- **EXTRACTED RECORDS**
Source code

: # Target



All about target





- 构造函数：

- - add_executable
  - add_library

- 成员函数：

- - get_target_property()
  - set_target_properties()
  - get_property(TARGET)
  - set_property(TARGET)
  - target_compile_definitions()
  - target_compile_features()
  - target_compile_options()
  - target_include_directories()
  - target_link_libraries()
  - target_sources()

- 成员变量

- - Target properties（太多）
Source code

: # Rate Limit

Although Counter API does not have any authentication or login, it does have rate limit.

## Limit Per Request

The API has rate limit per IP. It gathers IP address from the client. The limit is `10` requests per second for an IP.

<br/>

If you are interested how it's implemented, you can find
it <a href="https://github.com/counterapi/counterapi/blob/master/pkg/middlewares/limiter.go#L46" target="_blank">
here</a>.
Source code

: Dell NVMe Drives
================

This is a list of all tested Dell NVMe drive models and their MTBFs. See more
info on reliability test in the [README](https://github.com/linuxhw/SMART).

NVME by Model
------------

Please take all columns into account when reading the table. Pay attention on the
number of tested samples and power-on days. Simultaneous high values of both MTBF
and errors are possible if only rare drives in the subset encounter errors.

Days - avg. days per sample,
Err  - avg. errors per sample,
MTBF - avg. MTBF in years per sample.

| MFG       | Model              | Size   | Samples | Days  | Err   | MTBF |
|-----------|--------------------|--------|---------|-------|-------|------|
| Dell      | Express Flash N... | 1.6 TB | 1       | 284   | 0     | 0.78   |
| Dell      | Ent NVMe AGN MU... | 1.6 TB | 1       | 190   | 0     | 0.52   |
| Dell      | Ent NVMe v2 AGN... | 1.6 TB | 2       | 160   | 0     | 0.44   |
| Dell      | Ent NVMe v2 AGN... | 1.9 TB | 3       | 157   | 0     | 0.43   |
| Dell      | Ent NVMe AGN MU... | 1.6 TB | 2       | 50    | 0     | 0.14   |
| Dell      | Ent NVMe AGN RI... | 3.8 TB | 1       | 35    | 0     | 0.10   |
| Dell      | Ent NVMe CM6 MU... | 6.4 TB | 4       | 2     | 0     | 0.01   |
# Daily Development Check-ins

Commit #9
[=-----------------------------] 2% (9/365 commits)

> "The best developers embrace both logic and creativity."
---
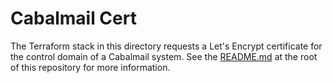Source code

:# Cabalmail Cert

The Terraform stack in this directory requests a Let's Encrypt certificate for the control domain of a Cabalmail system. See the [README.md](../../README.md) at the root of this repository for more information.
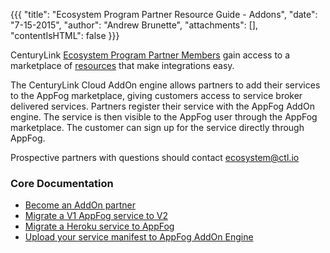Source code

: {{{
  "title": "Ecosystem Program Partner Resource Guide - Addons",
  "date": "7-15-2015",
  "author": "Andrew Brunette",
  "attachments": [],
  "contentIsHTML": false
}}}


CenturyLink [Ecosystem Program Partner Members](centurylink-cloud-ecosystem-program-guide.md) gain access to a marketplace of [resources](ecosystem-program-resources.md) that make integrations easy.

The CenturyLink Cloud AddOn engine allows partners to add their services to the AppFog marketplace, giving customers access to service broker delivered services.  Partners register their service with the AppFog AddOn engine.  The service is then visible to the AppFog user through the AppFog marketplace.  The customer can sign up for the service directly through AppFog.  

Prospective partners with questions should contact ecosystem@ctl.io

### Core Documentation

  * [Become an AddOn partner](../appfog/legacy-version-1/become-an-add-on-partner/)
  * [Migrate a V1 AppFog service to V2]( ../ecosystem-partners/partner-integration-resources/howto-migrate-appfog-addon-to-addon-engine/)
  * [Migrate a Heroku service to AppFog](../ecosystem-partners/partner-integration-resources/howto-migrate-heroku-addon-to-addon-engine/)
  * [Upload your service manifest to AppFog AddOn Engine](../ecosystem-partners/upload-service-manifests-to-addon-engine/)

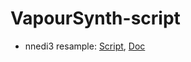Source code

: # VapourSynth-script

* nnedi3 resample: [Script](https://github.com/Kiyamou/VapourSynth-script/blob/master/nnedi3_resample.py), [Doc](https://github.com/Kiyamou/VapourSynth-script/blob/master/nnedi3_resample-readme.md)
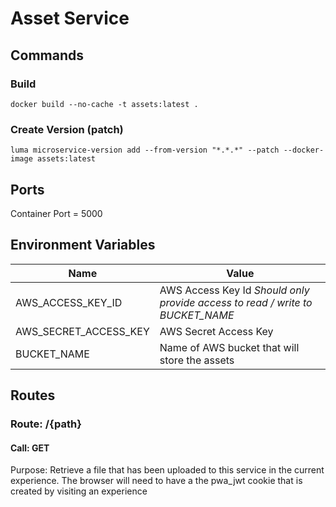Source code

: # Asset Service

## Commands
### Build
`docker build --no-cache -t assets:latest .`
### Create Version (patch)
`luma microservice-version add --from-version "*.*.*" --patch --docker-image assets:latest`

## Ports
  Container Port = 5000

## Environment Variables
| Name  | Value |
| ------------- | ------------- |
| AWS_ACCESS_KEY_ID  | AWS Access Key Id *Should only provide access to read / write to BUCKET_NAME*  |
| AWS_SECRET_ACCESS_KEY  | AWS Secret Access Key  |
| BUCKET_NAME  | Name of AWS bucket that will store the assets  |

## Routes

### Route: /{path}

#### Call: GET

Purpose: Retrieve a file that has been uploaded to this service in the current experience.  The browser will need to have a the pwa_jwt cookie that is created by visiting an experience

- **WHAT THIS TASK INVOLVES**
Lines to set down from above: the line with "# Daily Development Check-ins", the line with "best developers embrace", and every line between, each exactly as written.

- **RESPONSE TO THIS TASK**
# Daily Development Check-ins

Commit #9
[=-----------------------------] 2% (9/365 commits)

> "The best developers embrace both logic and creativity."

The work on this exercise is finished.